MIOpen(HIP): Warning [Monitor] 2151/0/9375 0.815999, best within recent 1071: 0.855104 #2013 2,16,2,64,2,2,2,1, ETA:20.1665 sec.
MIOpen(HIP): Warning [Monitor] 3152/0/9375 0.815999, best within recent 1001: 0.87024 #3085 2,16,4,64,1,2,4,1, ETA:17.7788 sec.
MIOpen(HIP): Warning [Monitor] 4190/0/9375 0.815999, best within recent 1038: 0.830816 #3936 3,16,3,64,2,1,1,2, ETA:14.8569 sec.
MIOpen(HIP): Warning [Monitor] 5274/0/9375 0.747264, best within recent 1084: 0.747264 #4419 3,16,3,64,2,2,1,2, ETA:11.6694 sec.
MIOpen(HIP): Warning [Monitor] 6295/0/9375 0.721632, best within recent 1021: 0.721632 #5777 1,16,1,64,4,2,2,2, ETA:8.81193 sec.

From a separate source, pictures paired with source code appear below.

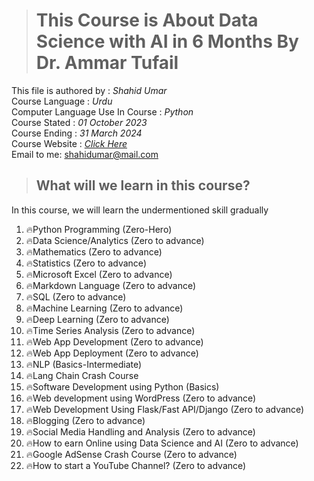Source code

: > # This Course is About Data Science with AI in 6 Months By Dr. Ammar Tufail

This file is authored by : *Shahid Umar*\
Course Language : *Urdu*\
Computer Language Use In Course : *Python*\
Course Stated : *01 October 2023*\
Course Ending : *31 March 2024*\
Course Website : *[Click Here](https://codanics.com/courses/six-months-of-ai-and-data-science-mentorship-program/)*\
Email to me: shahidumar@mail.com


> ## What will we learn in this course?

In this course, we will learn the undermentioned skill gradually

1. 🔥Python Programming (Zero-Hero)
2. 🔥Data Science/Analytics (Zero to advance)
3. 🔥Mathematics (Zero to advance)
4. 🔥Statistics (Zero to advance)
5. 🔥Microsoft Excel (Zero to advance)
6. 🔥Markdown Language (Zero to advance)
7. 🔥SQL (Zero to advance)
8. 🔥Machine Learning (Zero to advance)
9. 🔥Deep Learning (Zero to advance)
10. 🔥Time Series Analysis (Zero to advance)
11. 🔥Web App Development (Zero to advance)
12. 🔥Web App Deployment (Zero to advance)
13. 🔥NLP (Basics-Intermediate)
14. 🔥Lang Chain Crash Course
15. 🔥Software Development using Python (Basics)
16. 🔥Web development using WordPress (Zero to advance)
17. 🔥Web Development Using Flask/Fast API/Django (Zero to advance)
18. 🔥Blogging (Zero to advance)
19. 🔥Social Media Handling and Analysis (Zero to advance)
20. 🔥How to earn Online using Data Science and AI (Zero to advance)
21. 🔥Google AdSense Crash Course (Zero to advance)
22. 🔥How to start a YouTube Channel? (Zero to advance)
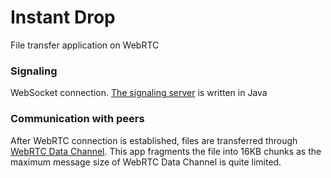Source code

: # Instant Drop
File transfer application on WebRTC

### Signaling
WebSocket connection. [The signaling server](https://github.com/kota-yata/instant-drop-server) is written in Java

### Communication with peers
After WebRTC connection is established, files are transferred through [WebRTC Data Channel](https://webrtc.org/getting-started/data-channels). This app fragments the file into 16KB chunks as the maximum message size of WebRTC Data Channel is quite limited.
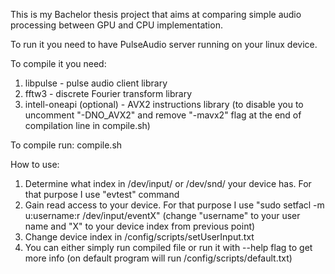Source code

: This is my Bachelor thesis project that aims at comparing simple audio processing between GPU and CPU implementation.

To run it you need to have PulseAudio server running on your linux device.

To compile it you need:
1. libpulse - pulse audio client library
2. fftw3 - discrete Fourier transform library
3. intell-oneapi (optional) - AVX2 instructions library (to disable you to uncomment "-DNO_AVX2" and remove "-mavx2" flag at the end of compilation line in compile.sh)

To compile run: compile.sh

How to use:
1. Determine what index in /dev/input/ or /dev/snd/ your device has. For that purpose I use "evtest" command
2. Gain read access to your device. For that purpose I use "sudo setfacl -m u:username:r /dev/input/eventX" (change "username" to your user name and "X" to your device index from previous point)
3. Change device index in /config/scripts/setUserInput.txt
4. You can either simply run compiled file or run it with --help flag to get more info (on default program will run /config/scripts/default.txt)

MIOpen(HIP): Warning [Monitor] 7291/0/9375 0.721632, best within recent 996: 0.78912 #7163 3,8,3,64,4,1,1,4, ETA:6.00544 sec.

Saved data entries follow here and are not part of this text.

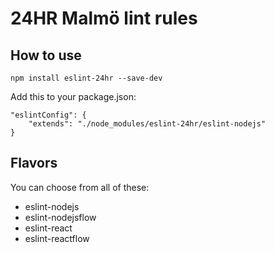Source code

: # 24HR Malmö lint rules

## How to use

    npm install eslint-24hr --save-dev

Add this to your package.json:

    "eslintConfig": {
        "extends": "./node_modules/eslint-24hr/eslint-nodejs"
    }
 
## Flavors

You can choose from all of these:

- eslint-nodejs
- eslint-nodejsflow
- eslint-react
- eslint-reactflow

MIOpen(HIP): Warning [Monitor] 8245/0/9375 0.637984, best within recent 954: 0.637984 #7592 1,16,1,64,4,2,1,4, ETA:3.2907 sec.
MIOpen(HIP): Warning [Monitor] 9107/0/9375 0.637984, best within recent 862: 0.72544 #9060 2,16,2,64,2,2,1,8, ETA:0.794937 sec.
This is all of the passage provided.